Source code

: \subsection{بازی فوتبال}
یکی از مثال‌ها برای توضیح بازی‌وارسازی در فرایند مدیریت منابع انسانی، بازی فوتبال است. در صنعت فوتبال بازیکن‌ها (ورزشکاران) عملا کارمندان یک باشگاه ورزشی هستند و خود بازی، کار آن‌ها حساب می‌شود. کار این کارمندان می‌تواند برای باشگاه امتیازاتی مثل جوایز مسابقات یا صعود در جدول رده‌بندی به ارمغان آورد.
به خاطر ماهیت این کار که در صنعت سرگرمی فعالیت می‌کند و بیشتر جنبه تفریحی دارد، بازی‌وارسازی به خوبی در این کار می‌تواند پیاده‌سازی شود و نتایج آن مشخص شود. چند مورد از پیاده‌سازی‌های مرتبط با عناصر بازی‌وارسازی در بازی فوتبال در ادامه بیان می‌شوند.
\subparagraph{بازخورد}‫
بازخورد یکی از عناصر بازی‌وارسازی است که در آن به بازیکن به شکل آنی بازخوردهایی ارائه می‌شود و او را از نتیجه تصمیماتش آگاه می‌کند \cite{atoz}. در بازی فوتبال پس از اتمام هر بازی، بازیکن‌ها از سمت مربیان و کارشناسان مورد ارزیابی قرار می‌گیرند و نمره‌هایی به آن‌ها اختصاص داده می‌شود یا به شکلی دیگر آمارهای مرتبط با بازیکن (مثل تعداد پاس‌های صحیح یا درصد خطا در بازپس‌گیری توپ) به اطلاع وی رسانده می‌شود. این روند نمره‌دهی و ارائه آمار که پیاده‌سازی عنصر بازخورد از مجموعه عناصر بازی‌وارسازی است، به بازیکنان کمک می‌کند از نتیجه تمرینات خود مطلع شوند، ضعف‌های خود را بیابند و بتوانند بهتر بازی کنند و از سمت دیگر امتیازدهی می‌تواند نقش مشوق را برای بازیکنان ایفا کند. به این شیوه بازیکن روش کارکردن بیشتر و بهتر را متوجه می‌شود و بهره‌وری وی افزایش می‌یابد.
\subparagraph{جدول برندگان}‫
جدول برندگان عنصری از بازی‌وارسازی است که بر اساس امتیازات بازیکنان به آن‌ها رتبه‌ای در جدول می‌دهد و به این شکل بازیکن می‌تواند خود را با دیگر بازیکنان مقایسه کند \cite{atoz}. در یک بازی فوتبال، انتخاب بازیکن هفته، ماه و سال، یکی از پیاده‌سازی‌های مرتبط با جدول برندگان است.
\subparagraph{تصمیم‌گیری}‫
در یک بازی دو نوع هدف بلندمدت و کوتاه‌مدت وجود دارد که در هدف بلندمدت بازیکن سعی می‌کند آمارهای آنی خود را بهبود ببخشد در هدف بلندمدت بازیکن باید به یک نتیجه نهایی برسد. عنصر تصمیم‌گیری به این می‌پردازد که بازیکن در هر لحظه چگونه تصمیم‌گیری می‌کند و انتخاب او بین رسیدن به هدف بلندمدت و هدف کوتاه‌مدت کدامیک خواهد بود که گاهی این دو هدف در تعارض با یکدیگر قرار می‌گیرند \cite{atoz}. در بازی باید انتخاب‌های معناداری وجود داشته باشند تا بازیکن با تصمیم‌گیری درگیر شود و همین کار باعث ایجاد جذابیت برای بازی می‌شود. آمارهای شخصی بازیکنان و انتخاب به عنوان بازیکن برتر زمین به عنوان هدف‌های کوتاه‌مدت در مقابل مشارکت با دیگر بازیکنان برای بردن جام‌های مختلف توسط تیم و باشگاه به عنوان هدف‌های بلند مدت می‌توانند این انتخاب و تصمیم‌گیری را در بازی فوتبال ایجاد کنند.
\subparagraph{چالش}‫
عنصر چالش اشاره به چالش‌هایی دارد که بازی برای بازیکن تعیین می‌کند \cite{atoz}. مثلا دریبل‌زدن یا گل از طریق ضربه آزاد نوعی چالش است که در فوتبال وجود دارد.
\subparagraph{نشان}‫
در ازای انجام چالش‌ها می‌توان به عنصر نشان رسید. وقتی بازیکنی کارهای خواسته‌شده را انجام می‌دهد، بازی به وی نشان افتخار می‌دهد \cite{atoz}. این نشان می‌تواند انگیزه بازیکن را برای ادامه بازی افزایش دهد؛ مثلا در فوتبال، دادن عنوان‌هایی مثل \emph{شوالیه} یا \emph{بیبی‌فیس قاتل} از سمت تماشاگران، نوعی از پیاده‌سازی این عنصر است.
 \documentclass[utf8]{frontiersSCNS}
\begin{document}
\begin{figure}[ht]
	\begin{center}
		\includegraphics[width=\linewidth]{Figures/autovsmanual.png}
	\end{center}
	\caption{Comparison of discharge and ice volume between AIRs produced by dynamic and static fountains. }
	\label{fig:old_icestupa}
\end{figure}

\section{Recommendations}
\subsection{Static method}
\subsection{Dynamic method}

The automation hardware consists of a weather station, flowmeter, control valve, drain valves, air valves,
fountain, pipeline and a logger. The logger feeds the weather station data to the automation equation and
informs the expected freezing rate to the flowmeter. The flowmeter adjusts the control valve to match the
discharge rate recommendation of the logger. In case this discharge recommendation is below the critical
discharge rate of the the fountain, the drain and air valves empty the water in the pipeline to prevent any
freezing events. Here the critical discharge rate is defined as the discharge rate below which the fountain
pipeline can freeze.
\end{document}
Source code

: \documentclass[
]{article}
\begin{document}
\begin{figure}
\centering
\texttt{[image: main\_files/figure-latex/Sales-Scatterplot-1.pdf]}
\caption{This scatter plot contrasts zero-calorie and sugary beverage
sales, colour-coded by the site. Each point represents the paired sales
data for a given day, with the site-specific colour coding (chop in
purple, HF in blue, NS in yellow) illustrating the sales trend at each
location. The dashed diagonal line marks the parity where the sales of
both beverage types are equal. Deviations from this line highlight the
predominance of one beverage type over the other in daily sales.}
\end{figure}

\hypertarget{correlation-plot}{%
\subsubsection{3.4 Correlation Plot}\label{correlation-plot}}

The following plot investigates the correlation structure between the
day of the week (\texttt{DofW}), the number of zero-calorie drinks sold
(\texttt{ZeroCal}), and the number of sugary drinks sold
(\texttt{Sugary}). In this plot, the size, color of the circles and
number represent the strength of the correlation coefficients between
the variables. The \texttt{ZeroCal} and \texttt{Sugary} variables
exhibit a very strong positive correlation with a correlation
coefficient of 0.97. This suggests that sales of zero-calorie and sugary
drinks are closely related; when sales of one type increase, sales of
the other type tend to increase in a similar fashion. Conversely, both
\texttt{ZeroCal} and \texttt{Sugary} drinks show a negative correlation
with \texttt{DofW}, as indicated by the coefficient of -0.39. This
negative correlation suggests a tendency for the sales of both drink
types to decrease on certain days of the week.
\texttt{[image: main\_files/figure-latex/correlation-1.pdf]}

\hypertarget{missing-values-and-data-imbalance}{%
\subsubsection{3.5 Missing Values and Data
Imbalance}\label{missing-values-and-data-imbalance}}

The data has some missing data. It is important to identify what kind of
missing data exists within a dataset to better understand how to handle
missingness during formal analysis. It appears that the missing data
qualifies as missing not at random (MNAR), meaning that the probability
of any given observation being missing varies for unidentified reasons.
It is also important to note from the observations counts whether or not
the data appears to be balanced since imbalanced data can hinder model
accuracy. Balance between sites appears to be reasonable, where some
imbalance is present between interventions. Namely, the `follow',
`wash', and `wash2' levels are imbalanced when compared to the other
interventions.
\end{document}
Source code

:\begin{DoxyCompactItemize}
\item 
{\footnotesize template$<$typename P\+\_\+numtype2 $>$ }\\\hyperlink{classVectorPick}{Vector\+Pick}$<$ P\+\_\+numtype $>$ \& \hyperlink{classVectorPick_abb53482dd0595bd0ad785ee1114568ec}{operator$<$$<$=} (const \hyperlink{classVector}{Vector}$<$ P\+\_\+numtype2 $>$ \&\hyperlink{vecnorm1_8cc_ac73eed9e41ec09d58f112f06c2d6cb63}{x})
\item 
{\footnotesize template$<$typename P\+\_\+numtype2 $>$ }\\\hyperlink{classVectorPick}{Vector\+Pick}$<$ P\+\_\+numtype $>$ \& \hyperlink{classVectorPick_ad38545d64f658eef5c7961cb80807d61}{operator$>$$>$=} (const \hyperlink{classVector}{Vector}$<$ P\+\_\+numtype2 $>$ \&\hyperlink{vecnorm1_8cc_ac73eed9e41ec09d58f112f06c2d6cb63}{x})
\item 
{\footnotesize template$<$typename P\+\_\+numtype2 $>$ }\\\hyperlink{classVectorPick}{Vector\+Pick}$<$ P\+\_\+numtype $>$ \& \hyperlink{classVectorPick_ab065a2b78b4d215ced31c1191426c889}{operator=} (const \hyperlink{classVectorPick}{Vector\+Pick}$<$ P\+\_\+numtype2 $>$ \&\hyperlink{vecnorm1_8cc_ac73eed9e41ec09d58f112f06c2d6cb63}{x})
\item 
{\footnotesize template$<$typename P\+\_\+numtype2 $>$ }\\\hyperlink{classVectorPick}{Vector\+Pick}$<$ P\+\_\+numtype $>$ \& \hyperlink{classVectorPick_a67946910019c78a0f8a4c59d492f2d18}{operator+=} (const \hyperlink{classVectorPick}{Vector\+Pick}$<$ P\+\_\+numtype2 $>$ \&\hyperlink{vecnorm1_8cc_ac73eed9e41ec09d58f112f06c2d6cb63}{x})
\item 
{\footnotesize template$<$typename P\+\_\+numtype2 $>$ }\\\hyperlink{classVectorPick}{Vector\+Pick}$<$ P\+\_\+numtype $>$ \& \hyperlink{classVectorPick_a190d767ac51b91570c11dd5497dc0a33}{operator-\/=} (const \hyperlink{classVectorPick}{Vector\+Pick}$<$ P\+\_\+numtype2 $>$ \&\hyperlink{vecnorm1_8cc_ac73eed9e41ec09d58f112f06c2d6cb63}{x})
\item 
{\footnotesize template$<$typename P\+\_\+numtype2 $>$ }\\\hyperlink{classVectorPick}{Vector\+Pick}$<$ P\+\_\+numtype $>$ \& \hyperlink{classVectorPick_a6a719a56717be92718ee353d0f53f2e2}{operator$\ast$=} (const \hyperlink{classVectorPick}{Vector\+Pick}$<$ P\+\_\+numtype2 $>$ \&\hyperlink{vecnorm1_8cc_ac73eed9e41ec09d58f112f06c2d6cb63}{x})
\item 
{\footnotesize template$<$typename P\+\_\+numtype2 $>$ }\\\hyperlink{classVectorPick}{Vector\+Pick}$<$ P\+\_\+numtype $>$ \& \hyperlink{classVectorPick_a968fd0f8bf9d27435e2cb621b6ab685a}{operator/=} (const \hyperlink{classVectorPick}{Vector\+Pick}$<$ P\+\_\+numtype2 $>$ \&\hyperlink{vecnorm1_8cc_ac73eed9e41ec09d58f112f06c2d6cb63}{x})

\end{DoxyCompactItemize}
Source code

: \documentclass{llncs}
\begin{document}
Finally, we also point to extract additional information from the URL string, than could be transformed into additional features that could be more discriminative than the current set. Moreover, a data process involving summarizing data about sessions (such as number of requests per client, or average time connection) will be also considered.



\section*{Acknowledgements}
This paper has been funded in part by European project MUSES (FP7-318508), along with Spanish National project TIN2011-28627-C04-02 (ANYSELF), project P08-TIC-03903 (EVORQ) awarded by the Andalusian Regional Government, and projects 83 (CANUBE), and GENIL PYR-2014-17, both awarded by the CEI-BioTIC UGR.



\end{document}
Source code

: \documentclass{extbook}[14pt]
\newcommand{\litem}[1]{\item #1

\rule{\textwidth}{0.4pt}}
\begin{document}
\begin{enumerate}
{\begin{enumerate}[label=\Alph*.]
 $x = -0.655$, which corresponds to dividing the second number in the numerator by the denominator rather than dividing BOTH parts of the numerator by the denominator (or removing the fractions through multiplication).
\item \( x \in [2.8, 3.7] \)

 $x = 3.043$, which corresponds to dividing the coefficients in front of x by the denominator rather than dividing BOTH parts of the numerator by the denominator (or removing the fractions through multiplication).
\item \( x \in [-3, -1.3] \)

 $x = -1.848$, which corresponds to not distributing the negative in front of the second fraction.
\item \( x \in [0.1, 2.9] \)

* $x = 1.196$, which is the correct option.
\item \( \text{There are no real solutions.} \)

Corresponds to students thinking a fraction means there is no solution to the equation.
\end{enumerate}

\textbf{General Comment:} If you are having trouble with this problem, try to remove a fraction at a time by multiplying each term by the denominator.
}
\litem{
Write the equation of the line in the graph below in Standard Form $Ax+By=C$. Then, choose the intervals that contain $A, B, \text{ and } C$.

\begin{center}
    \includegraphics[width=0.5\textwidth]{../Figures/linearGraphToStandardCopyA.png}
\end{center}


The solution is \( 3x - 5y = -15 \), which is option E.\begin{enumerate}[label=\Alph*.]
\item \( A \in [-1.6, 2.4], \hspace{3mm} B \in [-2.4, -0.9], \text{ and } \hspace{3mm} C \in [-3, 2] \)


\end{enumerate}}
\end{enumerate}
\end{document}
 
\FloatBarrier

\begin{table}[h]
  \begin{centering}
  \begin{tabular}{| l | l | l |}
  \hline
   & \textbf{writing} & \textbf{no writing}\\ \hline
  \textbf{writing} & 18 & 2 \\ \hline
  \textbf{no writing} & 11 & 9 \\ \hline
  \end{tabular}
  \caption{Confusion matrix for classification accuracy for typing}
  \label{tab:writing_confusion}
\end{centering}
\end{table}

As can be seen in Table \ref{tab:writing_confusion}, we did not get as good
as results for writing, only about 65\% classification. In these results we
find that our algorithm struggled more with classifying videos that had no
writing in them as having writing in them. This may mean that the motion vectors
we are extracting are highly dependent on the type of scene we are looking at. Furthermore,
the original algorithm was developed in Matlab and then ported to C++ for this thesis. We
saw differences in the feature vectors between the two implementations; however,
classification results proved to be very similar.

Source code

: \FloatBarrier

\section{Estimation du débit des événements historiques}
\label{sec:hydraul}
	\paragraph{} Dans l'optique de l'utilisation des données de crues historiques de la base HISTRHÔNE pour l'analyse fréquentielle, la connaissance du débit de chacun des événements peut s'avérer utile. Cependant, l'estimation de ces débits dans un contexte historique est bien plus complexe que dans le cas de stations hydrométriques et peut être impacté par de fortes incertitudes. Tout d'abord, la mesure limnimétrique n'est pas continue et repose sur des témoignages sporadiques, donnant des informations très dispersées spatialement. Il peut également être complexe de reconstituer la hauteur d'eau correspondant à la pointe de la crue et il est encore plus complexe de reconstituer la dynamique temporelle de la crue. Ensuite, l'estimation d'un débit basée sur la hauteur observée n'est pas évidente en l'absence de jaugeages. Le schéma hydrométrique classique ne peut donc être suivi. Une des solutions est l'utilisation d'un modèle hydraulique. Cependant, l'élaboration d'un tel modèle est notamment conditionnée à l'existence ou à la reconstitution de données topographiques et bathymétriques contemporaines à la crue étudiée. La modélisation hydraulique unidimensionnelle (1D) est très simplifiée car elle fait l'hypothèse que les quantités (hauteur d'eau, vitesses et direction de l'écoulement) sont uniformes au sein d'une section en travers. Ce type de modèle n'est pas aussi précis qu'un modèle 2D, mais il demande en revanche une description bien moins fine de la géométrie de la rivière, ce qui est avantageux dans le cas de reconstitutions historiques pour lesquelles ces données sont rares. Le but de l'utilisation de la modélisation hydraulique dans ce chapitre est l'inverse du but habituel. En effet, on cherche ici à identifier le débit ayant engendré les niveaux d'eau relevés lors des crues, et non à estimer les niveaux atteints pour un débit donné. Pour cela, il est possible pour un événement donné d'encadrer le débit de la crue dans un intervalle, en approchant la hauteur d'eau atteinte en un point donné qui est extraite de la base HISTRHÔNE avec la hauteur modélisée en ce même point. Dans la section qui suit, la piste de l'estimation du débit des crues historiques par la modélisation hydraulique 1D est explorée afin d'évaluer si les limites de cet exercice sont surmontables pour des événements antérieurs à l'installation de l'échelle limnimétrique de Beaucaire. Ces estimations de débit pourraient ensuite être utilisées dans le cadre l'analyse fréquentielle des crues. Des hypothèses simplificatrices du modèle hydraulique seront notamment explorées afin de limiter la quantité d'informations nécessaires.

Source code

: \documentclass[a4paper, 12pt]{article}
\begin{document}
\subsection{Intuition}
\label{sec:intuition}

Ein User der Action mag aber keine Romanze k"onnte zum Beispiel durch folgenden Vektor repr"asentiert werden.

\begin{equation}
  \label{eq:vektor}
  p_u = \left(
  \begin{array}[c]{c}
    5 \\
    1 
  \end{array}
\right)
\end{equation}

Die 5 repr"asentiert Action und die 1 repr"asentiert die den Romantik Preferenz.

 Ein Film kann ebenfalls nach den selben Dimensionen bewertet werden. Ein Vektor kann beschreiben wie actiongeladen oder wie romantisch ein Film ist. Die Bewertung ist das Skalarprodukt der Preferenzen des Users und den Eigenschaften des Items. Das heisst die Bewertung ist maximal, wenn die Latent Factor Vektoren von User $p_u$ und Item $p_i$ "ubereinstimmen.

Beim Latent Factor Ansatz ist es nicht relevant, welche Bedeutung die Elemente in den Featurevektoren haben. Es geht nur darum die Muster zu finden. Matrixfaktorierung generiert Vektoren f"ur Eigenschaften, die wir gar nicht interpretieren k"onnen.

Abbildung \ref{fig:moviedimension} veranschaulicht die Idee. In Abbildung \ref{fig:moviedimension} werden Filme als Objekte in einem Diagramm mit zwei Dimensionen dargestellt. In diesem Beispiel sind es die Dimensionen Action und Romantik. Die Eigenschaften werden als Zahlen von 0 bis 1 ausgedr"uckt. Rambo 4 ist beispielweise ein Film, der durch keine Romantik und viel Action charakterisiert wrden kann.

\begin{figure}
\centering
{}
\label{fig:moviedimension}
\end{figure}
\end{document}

+===+

**ACTIVITY:**
Where a line of the data above includes the string "چالش", pull it out.

**YOUR SOLUTION:**
\subparagraph{چالش}‫
عنصر چالش اشاره به چالش‌هایی دارد که بازی برای بازیکن تعیین می‌کند \cite{atoz}. مثلا دریبل‌زدن یا گل از طریق ضربه آزاد نوعی چالش است که در فوتبال وجود دارد.
در ازای انجام چالش‌ها می‌توان به عنصر نشان رسید. وقتی بازیکنی کارهای خواسته‌شده را انجام می‌دهد، بازی به وی نشان افتخار می‌دهد \cite{atoz}. این نشان می‌تواند انگیزه بازیکن را برای ادامه بازی افزایش دهد؛ مثلا در فوتبال، دادن عنوان‌هایی مثل \emph{شوالیه} یا \emph{بیبی‌فیس قاتل} از سمت تماشاگران، نوعی از پیاده‌سازی این عنصر است.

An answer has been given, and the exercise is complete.